Sometimes it takes darkness and the sweet
confinement of your aloneness
to learn
anything or anyone
that does not bring you alive

is too small for you.
               David Whyte





As many of you already know, I’ve been in an uphill battle against health complications brought on by my eating disorder. Trees are being trimmed, carols are being sung, and I’m headed back to residential treatment. 

I pray that one day we will live in a world where ED treatment is as accessible and affordable as other chronic illnesses, but the reality is that today eating disorders have the highest fatality rate of any mental illness. One third of those who suffer from ED will die of complications related to their disorder, many of them because they didn’t have access to treatment.

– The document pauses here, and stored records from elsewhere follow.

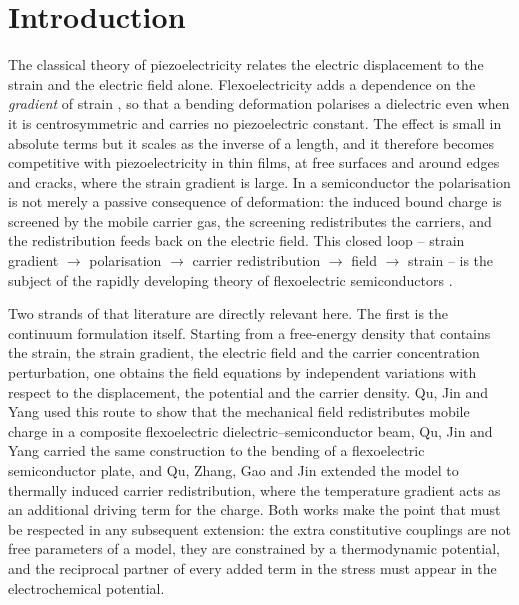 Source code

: \section{Introduction}
\label{sec:intro}

The classical theory of piezoelectricity relates the electric displacement to
the strain and the electric field alone.  Flexoelectricity adds a dependence on
the \emph{gradient} of strain \cite{shen2010theory,deng2020impact}, so that a
bending deformation polarises a dielectric even when it is centrosymmetric and
carries no piezoelectric constant.  The effect is small in absolute terms but
it scales as the inverse of a length, and it therefore becomes competitive with
piezoelectricity in thin films, at free surfaces and around edges and cracks,
where the strain gradient is large.  In a semiconductor the polarisation is not
merely a passive consequence of deformation: the induced bound charge is
screened by the mobile carrier gas, the screening redistributes the carriers,
and the redistribution feeds back on the electric field.  This closed loop --
strain gradient $\rightarrow$ polarisation $\rightarrow$ carrier redistribution
$\rightarrow$ field $\rightarrow$ strain -- is the subject of the rapidly
developing theory of flexoelectric semiconductors
\cite{qu2020mobile,qu2022thermal}.

Two strands of that literature are directly relevant here.  The first is the
continuum formulation itself.  Starting from a free-energy density that contains
the strain, the strain gradient, the electric field and the carrier
concentration perturbation, one obtains the field equations by independent
variations with respect to the displacement, the potential and the carrier
density.  Qu, Jin and Yang \cite{qu2020mobile} used this route to show that the
mechanical field redistributes mobile charge in a composite flexoelectric
dielectric--semiconductor beam, Qu, Jin and Yang \cite{qu2022bending} carried the same construction to the
bending of a flexoelectric semiconductor plate, and Qu, Zhang, Gao and Jin
\cite{qu2022thermal} extended the model to thermally induced carrier
redistribution, where the temperature gradient acts as an additional driving
term for the charge.  Both works make the point that must be respected in any
subsequent extension: the extra constitutive couplings are not free parameters
of a model, they are constrained by a thermodynamic potential, and the
reciprocal partner of every added term in the stress must appear in the
electrochemical potential.

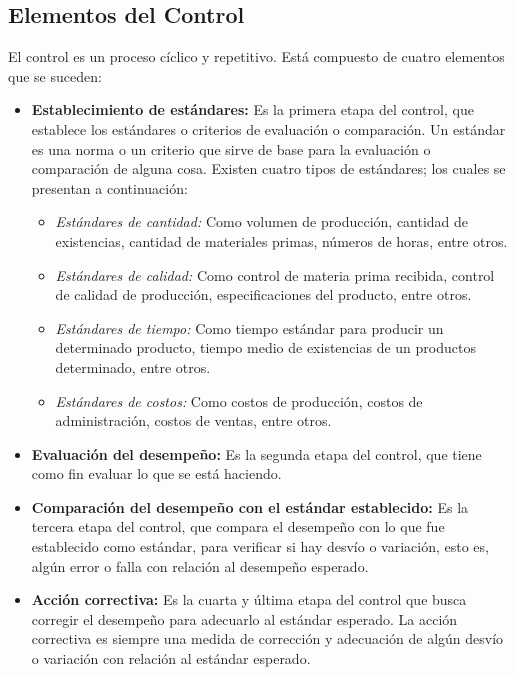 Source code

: \documentclass[12pt,letterpaper]{article}
\begin{document}
\subsection{Elementos del Control}
El control es un proceso cíclico y repetitivo. Está compuesto de cuatro elementos que se suceden:
\begin{itemize}
\item \textbf{Establecimiento de estándares:} Es la primera etapa del control, que establece los estándares o criterios de evaluación o comparación. Un estándar es una norma o un criterio que sirve de base para la evaluación o comparación de alguna cosa. Existen cuatro tipos de estándares; los cuales se presentan a continuación:
\begin{itemize}
\item \textit{Estándares de cantidad:} Como volumen de producción, cantidad de existencias, cantidad de materiales primas, números de horas, entre otros.
\item \textit{Estándares de calidad:} Como control de materia prima recibida, control de calidad de producción, especificaciones del producto, entre otros.
\item \textit{Estándares de tiempo:} Como tiempo estándar para producir un determinado producto, tiempo medio de existencias de un productos determinado, entre otros.
\item \textit{Estándares de costos:} Como costos de producción, costos de administración, costos de ventas, entre otros.
\end{itemize}
\item \textbf{Evaluación del desempeño:} Es la segunda etapa del control, que tiene como fin evaluar lo que se está haciendo.
\item \textbf{Comparación del desempeño con el estándar establecido:} Es la tercera etapa del control, que compara el desempeño con lo que fue establecido como estándar, para verificar si hay desvío o variación, esto es, algún error o falla con relación al desempeño esperado.
\item \textbf{Acción correctiva:} Es la cuarta y última etapa del control que busca corregir el desempeño para adecuarlo al estándar esperado. La acción correctiva es siempre una medida de corrección y adecuación de algún desvío o variación con relación al estándar esperado.
\end{itemize}
\end{document}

A person with cancer is rallied around. A person with an eating disorder is shushed. 

These past months I’ve even felt incriminated by medical professionals who lack understanding and compassion for eating disorders as a result of miseducation. I kid you not, I’ve sat in doctor’s offices only to be accused and reprimanded as if my disorder were something that were shamefully my fault. 

And you wonder why so many don’t seek treatment or even speak out. 

What’s more, the lack of understanding our health care system possesses on eating disorders makes treatment unattainably expensive. To put things in perspective, my family is losing our home of twenty one years to medical expenses.

Miraculously, I’ve been blessed to glimpse foreshadows of change in the support and generosity of loved ones through these past months. My family started a GoFundMePage to try to alleviate some of our medical debt and the response has been overwhelming. In the first twenty four hours, we received over $1000 dollars. In just thirteen days, we’ve received nearly $5000. These contributions have already helped us significantly. 


If you’re reading this, would you do me a favor? Please continue to share my family’s GoFundMe page. All I want for Christmas is for my family not to lose our home my eating disorder. 

In addition, dear friends, I invite you to share my story. Its funny, anyone who knows me will tell you that I really hate being the center of attention, but I’m learning that the only way to give meaning to this pain is to use my story to prevent others from going through the same experiences. 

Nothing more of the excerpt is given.